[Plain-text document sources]

----

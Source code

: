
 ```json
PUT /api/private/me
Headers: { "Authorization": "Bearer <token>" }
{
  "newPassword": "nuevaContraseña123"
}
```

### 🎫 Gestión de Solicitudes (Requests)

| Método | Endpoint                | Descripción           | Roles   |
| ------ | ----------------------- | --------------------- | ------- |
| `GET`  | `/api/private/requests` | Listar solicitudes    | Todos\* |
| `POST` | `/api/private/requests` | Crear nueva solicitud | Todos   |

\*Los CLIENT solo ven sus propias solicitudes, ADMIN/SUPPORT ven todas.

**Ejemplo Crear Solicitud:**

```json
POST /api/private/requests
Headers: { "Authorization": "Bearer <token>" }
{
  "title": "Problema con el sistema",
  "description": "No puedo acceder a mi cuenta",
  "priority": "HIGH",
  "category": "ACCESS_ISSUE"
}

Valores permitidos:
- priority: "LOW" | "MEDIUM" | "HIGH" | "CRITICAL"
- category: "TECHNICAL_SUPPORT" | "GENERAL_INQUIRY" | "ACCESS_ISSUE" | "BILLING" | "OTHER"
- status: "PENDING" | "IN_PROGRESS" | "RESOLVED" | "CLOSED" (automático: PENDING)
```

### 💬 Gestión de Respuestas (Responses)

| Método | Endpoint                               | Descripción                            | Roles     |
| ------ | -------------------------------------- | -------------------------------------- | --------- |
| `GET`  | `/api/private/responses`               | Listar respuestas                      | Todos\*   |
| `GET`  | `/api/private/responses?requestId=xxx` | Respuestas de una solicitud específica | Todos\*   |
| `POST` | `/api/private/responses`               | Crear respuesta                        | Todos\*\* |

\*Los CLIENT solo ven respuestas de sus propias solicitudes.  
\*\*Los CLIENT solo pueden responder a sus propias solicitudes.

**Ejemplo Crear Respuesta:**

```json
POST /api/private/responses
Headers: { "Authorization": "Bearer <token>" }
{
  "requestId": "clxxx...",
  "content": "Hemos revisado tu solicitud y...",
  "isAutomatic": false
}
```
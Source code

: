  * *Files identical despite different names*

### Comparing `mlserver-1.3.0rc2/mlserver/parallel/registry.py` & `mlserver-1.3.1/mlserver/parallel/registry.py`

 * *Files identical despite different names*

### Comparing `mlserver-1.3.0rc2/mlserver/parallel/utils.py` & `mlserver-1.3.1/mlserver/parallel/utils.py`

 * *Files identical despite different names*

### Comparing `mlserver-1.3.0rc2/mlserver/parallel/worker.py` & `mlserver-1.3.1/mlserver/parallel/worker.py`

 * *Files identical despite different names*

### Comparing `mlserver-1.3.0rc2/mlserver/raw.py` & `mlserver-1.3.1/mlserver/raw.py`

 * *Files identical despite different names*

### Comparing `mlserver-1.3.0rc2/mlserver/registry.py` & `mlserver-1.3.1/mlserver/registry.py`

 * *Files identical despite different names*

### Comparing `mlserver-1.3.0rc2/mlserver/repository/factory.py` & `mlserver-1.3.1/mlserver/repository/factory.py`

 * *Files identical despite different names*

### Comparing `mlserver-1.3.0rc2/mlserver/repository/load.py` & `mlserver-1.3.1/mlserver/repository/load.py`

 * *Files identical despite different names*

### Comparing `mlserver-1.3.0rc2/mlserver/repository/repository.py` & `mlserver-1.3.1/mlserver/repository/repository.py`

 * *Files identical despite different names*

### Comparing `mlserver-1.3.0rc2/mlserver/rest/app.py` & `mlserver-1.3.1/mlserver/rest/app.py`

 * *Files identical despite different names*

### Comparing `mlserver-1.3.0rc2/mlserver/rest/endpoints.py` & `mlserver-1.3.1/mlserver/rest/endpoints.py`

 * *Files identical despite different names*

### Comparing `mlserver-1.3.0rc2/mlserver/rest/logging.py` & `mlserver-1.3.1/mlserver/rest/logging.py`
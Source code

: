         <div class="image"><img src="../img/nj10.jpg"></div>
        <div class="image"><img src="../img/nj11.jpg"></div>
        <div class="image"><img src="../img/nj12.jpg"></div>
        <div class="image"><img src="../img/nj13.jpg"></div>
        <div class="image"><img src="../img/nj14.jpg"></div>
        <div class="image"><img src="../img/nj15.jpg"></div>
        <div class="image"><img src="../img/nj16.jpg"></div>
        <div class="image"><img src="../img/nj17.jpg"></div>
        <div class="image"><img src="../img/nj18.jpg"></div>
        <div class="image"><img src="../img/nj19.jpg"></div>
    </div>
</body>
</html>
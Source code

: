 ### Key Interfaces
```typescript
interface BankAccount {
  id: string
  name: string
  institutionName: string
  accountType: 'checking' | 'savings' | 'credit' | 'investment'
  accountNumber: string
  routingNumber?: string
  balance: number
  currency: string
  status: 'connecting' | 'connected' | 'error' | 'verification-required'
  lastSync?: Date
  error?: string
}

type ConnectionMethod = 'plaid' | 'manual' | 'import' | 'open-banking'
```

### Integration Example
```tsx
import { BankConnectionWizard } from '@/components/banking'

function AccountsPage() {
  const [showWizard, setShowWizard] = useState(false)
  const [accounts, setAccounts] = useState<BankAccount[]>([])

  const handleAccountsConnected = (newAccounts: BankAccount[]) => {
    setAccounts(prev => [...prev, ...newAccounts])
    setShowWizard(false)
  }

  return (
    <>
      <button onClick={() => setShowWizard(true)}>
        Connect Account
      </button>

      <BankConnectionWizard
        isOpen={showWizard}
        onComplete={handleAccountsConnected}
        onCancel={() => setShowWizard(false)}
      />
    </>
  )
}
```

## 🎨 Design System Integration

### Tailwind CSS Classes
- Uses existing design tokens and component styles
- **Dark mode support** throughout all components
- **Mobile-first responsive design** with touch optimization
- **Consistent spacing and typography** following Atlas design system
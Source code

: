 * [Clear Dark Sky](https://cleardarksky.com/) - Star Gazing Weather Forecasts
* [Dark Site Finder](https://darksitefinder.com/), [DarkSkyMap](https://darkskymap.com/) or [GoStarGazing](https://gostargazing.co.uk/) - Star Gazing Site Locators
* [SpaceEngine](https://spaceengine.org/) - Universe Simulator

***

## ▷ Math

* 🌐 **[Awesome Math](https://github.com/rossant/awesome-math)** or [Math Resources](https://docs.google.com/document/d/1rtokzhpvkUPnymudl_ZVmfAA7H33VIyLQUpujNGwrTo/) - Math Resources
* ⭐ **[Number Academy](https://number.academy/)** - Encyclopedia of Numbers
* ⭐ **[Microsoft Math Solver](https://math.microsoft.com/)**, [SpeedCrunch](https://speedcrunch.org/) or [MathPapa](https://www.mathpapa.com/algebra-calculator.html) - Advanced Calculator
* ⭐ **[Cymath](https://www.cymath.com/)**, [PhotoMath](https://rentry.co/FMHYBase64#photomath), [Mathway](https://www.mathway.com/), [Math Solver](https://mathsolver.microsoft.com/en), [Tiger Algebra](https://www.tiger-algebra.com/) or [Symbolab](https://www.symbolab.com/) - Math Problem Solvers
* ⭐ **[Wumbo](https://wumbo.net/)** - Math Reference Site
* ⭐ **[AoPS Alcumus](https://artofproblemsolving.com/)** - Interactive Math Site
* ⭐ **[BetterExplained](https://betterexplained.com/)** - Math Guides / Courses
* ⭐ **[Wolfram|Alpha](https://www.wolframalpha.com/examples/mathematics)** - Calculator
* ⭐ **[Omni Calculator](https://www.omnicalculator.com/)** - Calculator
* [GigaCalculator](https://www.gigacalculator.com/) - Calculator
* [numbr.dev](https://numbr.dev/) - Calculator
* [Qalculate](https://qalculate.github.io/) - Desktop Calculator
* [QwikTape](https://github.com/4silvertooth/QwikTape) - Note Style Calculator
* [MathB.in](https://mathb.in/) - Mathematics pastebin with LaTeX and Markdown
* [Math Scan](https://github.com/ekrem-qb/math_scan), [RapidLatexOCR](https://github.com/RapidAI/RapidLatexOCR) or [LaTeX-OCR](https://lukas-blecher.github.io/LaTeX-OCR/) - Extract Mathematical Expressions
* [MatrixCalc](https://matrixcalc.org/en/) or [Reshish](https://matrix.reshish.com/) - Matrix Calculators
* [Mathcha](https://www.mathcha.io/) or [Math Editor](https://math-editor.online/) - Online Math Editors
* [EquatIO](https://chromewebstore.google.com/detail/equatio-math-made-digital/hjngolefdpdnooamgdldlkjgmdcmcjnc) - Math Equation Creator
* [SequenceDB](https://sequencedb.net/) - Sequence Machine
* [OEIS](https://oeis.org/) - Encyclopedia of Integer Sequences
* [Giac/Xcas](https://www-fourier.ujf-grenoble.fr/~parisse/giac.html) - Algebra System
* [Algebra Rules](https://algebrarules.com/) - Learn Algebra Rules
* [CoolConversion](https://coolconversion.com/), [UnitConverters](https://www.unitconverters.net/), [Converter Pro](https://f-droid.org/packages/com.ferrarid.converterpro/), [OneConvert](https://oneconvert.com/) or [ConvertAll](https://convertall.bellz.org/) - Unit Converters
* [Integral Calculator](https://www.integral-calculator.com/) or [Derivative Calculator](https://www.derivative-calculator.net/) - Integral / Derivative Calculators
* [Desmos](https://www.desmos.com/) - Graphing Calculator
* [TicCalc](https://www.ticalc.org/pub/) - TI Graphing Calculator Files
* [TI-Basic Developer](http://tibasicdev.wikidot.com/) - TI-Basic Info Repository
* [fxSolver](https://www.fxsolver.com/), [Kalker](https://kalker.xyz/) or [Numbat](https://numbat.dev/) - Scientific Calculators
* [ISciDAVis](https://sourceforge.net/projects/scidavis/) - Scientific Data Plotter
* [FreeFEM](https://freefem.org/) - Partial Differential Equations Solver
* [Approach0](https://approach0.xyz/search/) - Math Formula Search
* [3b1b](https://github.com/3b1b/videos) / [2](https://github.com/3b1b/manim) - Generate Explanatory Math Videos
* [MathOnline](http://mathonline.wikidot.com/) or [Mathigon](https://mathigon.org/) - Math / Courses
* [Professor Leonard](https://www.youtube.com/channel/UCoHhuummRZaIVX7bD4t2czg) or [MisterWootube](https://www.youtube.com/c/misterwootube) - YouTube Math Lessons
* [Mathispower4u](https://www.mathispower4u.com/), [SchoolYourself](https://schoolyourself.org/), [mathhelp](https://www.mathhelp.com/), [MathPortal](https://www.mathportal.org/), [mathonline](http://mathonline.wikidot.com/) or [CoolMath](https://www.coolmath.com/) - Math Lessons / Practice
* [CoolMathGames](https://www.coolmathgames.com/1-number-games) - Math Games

----

**Your task:** Identify each line in the entries with the word "const" and copy it.

**Final answer:**
  const [showWizard, setShowWizard] = useState(false)
  const [accounts, setAccounts] = useState<BankAccount[]>([])
  const handleAccountsConnected = (newAccounts: BankAccount[]) => {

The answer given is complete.